=== Activity ===
Where in the material does the word "built" appear? Copy each line that has it.

───── Input data

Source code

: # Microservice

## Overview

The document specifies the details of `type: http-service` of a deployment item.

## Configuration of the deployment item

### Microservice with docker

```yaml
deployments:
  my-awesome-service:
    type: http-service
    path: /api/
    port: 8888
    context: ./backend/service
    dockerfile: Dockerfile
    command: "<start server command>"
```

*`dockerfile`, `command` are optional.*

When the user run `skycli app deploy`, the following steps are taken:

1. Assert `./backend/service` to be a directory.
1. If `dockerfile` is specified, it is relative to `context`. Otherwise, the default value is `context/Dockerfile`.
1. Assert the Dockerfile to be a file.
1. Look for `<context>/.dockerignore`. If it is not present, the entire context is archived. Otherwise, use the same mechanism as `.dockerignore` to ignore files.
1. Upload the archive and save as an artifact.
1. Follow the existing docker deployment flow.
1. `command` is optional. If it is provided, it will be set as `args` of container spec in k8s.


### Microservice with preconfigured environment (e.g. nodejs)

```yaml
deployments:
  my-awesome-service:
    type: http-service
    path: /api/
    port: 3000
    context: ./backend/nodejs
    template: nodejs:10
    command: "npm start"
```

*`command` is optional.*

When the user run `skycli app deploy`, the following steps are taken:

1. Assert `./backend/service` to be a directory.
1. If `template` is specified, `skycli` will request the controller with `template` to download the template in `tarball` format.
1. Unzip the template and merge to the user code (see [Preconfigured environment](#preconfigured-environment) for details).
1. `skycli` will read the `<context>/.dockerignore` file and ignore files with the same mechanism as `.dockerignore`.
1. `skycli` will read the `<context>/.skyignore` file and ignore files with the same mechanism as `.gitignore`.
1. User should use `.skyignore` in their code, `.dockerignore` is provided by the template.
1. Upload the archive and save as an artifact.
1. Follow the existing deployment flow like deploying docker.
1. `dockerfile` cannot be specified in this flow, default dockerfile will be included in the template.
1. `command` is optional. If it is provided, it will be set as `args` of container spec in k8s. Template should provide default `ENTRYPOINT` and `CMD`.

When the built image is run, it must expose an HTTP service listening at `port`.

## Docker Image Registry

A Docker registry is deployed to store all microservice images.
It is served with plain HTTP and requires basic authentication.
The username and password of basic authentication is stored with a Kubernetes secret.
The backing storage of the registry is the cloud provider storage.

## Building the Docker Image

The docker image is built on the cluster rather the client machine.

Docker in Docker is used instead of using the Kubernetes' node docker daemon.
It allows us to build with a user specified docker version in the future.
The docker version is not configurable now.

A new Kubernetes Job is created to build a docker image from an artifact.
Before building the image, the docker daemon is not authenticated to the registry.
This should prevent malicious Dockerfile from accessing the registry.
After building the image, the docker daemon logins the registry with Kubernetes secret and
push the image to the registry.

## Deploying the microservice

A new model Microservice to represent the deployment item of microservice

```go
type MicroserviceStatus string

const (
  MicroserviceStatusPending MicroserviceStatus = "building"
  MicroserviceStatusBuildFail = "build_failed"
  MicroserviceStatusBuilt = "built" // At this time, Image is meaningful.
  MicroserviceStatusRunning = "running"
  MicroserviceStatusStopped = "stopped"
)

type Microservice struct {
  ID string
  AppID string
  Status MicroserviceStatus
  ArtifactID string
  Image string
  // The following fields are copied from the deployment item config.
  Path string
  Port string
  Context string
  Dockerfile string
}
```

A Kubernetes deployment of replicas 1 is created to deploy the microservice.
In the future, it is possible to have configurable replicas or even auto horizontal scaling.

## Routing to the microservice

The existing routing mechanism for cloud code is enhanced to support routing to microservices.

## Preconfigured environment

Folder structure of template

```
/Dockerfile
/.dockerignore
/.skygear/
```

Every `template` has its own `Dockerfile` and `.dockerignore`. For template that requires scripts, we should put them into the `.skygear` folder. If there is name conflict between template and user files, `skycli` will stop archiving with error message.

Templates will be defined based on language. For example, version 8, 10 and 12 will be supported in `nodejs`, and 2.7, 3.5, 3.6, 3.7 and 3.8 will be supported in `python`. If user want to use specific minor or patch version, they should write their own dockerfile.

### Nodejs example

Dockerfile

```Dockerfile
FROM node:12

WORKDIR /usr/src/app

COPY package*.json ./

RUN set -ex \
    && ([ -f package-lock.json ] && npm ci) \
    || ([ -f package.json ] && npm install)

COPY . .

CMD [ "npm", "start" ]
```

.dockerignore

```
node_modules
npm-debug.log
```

──────────

=== Solution below ===
When the built image is run, it must expose an HTTP service listening at `port`.
The docker image is built on the cluster rather the client machine.
  MicroserviceStatusBuilt = "built" // At this time, Image is meaningful.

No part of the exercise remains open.